Exercise details:
Return the data below unaltered, but strip out the pictures.

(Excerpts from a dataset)
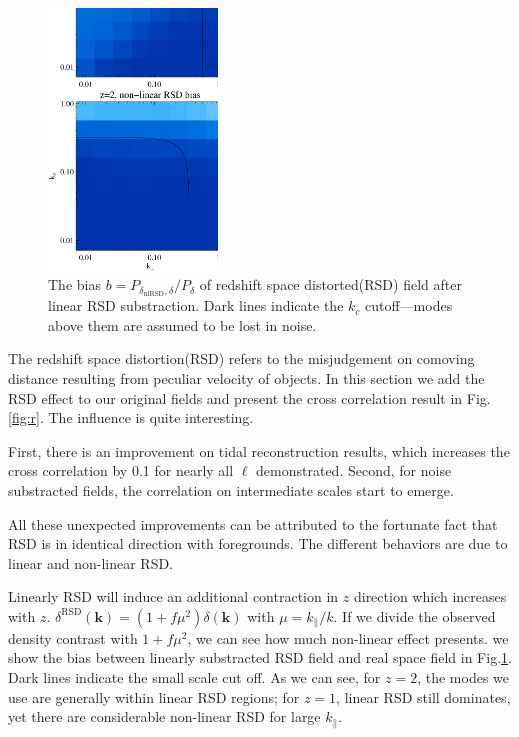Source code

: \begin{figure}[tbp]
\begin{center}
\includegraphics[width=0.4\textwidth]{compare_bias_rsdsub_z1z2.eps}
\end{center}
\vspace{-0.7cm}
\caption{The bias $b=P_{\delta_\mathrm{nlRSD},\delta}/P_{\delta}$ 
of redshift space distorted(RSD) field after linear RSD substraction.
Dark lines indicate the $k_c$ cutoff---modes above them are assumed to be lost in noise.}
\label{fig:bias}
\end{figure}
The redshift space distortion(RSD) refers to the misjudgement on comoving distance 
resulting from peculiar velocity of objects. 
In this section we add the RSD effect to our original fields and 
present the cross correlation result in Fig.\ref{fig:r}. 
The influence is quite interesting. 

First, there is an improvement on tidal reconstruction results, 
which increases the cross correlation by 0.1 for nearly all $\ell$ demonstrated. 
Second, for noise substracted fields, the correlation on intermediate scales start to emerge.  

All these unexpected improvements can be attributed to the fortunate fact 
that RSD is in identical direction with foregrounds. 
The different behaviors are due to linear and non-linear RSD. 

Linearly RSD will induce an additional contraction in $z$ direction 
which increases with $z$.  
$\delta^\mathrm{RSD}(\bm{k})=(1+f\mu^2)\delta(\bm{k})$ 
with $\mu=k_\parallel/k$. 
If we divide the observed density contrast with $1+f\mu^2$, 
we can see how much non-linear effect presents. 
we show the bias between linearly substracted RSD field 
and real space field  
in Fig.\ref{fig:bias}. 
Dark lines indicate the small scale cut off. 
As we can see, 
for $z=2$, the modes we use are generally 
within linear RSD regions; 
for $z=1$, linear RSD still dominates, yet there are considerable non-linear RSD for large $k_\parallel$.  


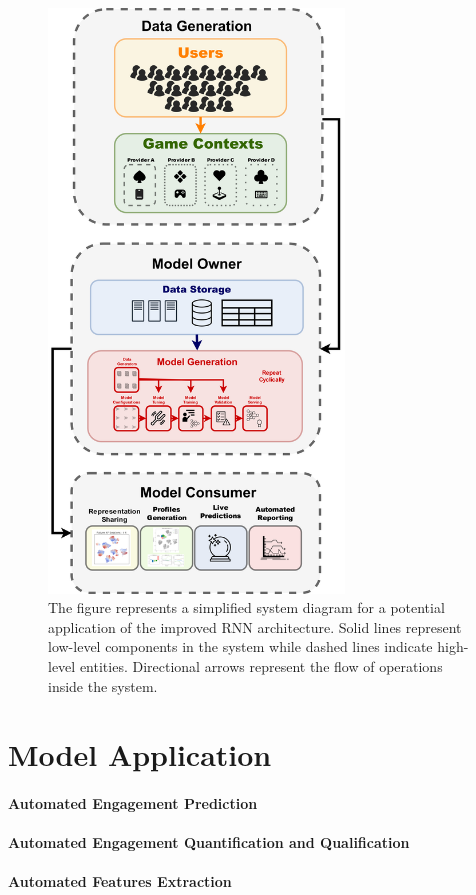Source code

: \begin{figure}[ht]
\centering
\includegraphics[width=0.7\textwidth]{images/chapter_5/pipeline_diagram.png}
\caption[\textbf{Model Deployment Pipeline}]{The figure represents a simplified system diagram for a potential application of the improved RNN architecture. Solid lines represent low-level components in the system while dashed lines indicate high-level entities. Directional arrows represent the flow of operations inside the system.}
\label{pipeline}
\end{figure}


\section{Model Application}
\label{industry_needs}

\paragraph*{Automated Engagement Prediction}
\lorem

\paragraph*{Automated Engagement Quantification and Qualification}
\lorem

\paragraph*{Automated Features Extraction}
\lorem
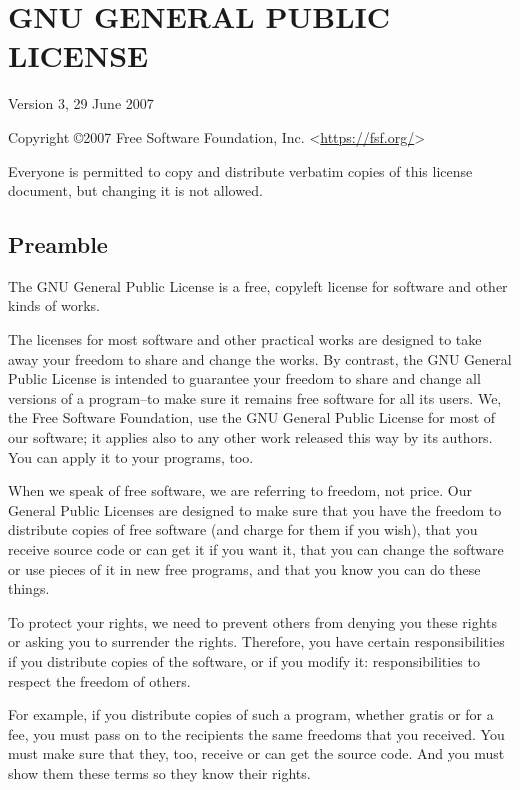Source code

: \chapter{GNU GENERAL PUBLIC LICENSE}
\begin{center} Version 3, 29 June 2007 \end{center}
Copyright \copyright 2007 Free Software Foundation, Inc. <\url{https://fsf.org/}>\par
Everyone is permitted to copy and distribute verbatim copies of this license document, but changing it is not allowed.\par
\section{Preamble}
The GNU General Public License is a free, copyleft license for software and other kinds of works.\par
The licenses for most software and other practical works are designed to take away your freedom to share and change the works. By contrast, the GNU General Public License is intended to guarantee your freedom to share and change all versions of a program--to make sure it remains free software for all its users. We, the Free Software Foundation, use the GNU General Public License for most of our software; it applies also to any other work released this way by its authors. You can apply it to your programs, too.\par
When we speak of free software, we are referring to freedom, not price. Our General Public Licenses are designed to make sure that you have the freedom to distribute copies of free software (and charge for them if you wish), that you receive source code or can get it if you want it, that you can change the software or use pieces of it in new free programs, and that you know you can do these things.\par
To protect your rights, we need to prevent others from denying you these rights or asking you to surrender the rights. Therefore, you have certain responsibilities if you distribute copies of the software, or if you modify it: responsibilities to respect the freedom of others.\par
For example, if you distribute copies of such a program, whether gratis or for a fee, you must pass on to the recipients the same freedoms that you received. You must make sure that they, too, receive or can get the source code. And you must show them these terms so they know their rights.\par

The completed task:
Source code

: \begin{figure}[tbp]
\begin{center}
\includegraphics[width=0.4\textwidth]{compare_bias_rsdsub_z1z2.eps}
\end{center}
\vspace{-0.7cm}
\caption{The bias $b=P_{\delta_\mathrm{nlRSD},\delta}/P_{\delta}$ 
of redshift space distorted(RSD) field after linear RSD substraction.
Dark lines indicate the $k_c$ cutoff---modes above them are assumed to be lost in noise.}
\label{fig:bias}
\end{figure}
The redshift space distortion(RSD) refers to the misjudgement on comoving distance 
resulting from peculiar velocity of objects. 
In this section we add the RSD effect to our original fields and 
present the cross correlation result in Fig.\ref{fig:r}. 
The influence is quite interesting. 

First, there is an improvement on tidal reconstruction results, 
which increases the cross correlation by 0.1 for nearly all $\ell$ demonstrated. 
Second, for noise substracted fields, the correlation on intermediate scales start to emerge.  

All these unexpected improvements can be attributed to the fortunate fact 
that RSD is in identical direction with foregrounds. 
The different behaviors are due to linear and non-linear RSD. 

Linearly RSD will induce an additional contraction in $z$ direction 
which increases with $z$.  
$\delta^\mathrm{RSD}(\bm{k})=(1+f\mu^2)\delta(\bm{k})$ 
with $\mu=k_\parallel/k$. 
If we divide the observed density contrast with $1+f\mu^2$, 
we can see how much non-linear effect presents. 
we show the bias between linearly substracted RSD field 
and real space field  
in Fig.\ref{fig:bias}. 
Dark lines indicate the small scale cut off. 
As we can see, 
for $z=2$, the modes we use are generally 
within linear RSD regions; 
for $z=1$, linear RSD still dominates, yet there are considerable non-linear RSD for large $k_\parallel$.  


Source code

: \begin{figure}[ht]
\centering
\includegraphics[width=0.7\textwidth]{images/chapter_5/pipeline_diagram.png}
\caption[\textbf{Model Deployment Pipeline}]{The figure represents a simplified system diagram for a potential application of the improved RNN architecture. Solid lines represent low-level components in the system while dashed lines indicate high-level entities. Directional arrows represent the flow of operations inside the system.}
\label{pipeline}
\end{figure}


\section{Model Application}
\label{industry_needs}

\paragraph*{Automated Engagement Prediction}
\lorem

\paragraph*{Automated Engagement Quantification and Qualification}
\lorem

\paragraph*{Automated Features Extraction}
\lorem
Source code

: \chapter{GNU GENERAL PUBLIC LICENSE}
\begin{center} Version 3, 29 June 2007 \end{center}
Copyright \copyright 2007 Free Software Foundation, Inc. <\url{https://fsf.org/}>\par
Everyone is permitted to copy and distribute verbatim copies of this license document, but changing it is not allowed.\par
\section{Preamble}
The GNU General Public License is a free, copyleft license for software and other kinds of works.\par
The licenses for most software and other practical works are designed to take away your freedom to share and change the works. By contrast, the GNU General Public License is intended to guarantee your freedom to share and change all versions of a program--to make sure it remains free software for all its users. We, the Free Software Foundation, use the GNU General Public License for most of our software; it applies also to any other work released this way by its authors. You can apply it to your programs, too.\par
When we speak of free software, we are referring to freedom, not price. Our General Public Licenses are designed to make sure that you have the freedom to distribute copies of free software (and charge for them if you wish), that you receive source code or can get it if you want it, that you can change the software or use pieces of it in new free programs, and that you know you can do these things.\par
To protect your rights, we need to prevent others from denying you these rights or asking you to surrender the rights. Therefore, you have certain responsibilities if you distribute copies of the software, or if you modify it: responsibilities to respect the freedom of others.\par
For example, if you distribute copies of such a program, whether gratis or for a fee, you must pass on to the recipients the same freedoms that you received. You must make sure that they, too, receive or can get the source code. And you must show them these terms so they know their rights.\par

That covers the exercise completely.